Expats from all over the world are increasingly considering Glasgow as a viable new home. Scotland's largest city nestles snugly beside the River Clyde in the country's central lowlands. About an hour west of the capital city of Edinburgh, Glasgow grew from its shipping and trade origins to embrace its role in the engineering and manufacturing post-industrial period. Subsequently, Glasgow also became a major player in the Scottish Enlightenment movement, producing impressive art, music and architecture. This evolution has produced a city of contrasts, carefully combining beauty and rugged functionality, resulting in an influx of newcomers keen to make the city their new home.

Once settled, expats will encounter honest enthusiasm and a generous spirit among Glaswegians, finding many residents eager to chat. Come Friday evenings, expats heading down to the pub will find there's plenty of witty banter to be had, and this is a great way to make friends with locals. A night out on the town is a fun way to get to know the city, and expats are sure to find many hours of entertainment exploring the various pubs, bars and clubs lining the city centre's streets.
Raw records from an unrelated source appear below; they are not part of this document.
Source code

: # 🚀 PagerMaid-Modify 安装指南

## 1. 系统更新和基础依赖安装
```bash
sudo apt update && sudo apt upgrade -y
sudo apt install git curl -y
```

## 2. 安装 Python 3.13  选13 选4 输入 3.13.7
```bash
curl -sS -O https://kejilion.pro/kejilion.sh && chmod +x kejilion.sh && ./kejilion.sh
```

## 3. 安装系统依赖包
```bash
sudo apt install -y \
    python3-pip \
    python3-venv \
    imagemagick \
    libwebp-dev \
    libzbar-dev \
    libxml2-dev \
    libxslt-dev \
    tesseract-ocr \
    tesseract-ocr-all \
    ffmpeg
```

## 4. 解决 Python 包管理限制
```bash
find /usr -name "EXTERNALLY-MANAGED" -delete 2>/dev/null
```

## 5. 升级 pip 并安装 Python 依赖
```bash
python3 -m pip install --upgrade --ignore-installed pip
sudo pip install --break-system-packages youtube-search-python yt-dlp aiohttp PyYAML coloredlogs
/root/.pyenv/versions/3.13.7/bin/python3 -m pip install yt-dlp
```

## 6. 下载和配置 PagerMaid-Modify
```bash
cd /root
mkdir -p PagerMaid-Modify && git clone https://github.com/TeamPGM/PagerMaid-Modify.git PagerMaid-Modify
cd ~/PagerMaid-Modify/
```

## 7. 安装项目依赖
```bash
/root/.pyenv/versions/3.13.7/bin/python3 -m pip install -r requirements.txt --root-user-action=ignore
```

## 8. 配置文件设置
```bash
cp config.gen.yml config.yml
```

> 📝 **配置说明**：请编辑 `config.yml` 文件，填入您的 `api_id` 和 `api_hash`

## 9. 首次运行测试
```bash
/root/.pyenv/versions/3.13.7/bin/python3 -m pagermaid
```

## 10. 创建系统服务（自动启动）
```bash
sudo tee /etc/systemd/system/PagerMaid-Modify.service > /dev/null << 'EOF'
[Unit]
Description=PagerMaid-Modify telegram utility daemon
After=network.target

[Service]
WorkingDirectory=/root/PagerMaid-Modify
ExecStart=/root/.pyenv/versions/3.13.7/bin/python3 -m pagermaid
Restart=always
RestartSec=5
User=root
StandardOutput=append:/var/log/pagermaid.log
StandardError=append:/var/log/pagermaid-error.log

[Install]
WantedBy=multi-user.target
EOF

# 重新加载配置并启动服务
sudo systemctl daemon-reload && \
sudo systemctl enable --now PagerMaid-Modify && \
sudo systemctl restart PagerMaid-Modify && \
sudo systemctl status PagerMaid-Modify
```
Football is also a serious pastime in Glasgow, where the declaration of support for one club over another can mean far more than simply backing a home team. The two 'old firm' teams in Glasgow – Celtic and Rangers – have rival Catholic and Protestant roots going back over 100 years.

Many expats come to Glasgow for the purposes of taking up employment in the city's large financial and business services sector. Those expats that haven't secured a job prior to arrival will discover that finding work in Glasgow can be an extremely competitive process. Networking is key and many will find that going through an employment agency will yield the best results.
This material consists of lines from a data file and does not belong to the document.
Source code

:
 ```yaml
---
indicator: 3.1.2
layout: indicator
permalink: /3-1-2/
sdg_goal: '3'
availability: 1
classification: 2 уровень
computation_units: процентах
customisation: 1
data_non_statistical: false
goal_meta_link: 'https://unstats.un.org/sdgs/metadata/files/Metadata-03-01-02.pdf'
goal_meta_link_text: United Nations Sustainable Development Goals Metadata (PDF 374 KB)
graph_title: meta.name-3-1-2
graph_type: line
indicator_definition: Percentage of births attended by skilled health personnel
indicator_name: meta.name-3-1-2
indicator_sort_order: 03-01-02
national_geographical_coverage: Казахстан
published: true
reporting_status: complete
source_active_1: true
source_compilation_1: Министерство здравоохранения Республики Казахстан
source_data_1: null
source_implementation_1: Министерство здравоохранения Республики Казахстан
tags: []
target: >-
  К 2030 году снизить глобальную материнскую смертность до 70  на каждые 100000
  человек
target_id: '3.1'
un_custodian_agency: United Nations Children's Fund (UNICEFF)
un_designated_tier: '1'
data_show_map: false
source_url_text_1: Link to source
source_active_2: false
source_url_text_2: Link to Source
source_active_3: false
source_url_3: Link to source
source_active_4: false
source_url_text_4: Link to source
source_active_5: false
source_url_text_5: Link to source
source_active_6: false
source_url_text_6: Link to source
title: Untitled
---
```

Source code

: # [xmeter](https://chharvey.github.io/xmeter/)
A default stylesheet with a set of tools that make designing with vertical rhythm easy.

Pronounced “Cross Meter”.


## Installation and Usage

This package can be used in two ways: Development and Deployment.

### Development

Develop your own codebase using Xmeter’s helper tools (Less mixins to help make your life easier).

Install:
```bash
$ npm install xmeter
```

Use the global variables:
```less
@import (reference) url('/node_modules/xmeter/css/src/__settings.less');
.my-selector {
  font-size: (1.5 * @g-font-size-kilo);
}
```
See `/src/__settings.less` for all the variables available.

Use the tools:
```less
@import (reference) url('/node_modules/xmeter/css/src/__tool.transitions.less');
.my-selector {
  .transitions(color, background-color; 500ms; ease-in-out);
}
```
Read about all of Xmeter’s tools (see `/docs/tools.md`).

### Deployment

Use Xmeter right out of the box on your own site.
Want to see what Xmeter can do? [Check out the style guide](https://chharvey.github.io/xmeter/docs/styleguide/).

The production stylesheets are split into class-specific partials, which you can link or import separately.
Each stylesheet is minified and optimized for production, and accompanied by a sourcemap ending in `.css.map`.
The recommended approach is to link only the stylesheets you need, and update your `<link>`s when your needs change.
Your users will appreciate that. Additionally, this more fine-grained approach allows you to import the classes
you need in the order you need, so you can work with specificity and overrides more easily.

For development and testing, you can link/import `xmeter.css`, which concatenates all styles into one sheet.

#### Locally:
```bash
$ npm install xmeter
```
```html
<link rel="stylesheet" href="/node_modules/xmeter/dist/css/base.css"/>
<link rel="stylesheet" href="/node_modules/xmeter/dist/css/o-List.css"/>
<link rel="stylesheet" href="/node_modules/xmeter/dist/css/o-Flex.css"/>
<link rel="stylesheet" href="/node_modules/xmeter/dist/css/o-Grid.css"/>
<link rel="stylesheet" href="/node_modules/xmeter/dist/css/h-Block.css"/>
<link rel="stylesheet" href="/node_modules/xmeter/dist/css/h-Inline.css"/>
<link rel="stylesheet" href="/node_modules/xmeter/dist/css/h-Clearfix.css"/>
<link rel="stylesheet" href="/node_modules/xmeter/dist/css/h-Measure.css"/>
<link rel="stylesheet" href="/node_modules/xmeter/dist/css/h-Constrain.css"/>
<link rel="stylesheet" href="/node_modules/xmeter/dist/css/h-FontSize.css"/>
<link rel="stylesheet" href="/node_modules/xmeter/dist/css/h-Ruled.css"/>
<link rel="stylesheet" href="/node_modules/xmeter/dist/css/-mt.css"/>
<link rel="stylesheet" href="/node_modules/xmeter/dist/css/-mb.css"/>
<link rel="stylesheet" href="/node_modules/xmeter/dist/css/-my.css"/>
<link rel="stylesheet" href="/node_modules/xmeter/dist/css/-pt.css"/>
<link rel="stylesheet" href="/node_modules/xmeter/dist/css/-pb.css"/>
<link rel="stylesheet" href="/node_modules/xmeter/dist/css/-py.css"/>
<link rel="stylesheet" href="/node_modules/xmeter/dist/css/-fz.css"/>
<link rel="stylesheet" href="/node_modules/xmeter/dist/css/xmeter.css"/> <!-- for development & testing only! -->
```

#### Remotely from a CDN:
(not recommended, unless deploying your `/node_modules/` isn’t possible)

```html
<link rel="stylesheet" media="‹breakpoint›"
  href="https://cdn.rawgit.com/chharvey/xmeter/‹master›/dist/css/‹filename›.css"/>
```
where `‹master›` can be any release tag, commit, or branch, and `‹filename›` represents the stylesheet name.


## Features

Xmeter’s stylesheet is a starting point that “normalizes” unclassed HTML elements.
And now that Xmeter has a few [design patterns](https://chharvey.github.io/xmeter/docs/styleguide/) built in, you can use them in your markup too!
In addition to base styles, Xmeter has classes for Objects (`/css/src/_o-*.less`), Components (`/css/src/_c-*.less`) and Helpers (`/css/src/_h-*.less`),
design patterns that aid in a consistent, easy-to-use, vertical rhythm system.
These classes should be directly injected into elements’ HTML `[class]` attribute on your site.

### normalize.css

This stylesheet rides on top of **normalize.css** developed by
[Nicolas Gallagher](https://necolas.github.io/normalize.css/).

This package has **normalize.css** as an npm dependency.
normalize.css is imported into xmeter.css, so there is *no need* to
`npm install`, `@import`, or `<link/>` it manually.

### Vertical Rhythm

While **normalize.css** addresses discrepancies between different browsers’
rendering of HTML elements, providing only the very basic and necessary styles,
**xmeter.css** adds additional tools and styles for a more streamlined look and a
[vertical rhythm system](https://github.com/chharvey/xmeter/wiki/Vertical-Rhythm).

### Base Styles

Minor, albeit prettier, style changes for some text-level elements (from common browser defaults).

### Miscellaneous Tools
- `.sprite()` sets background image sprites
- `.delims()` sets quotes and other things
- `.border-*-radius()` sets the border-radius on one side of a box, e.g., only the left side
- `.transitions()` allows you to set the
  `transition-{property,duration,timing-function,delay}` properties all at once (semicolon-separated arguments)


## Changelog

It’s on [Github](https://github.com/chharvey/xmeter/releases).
Getting around in Glasgow is fairly easy with a number of options to choose from. Trains run out of two major stations in the city centre and provide affordable travel options both within the city as well as to the rest of Scotland and as far south as London. The bus system is just as efficient with a reliable and comprehensive timetable servicing the entire city.

A move to Glasgow may seem intimidating at first, but given a little time, expats will feel just as proud to live among the city's stunning Victorian architecture as born-and-bred Glaswegians.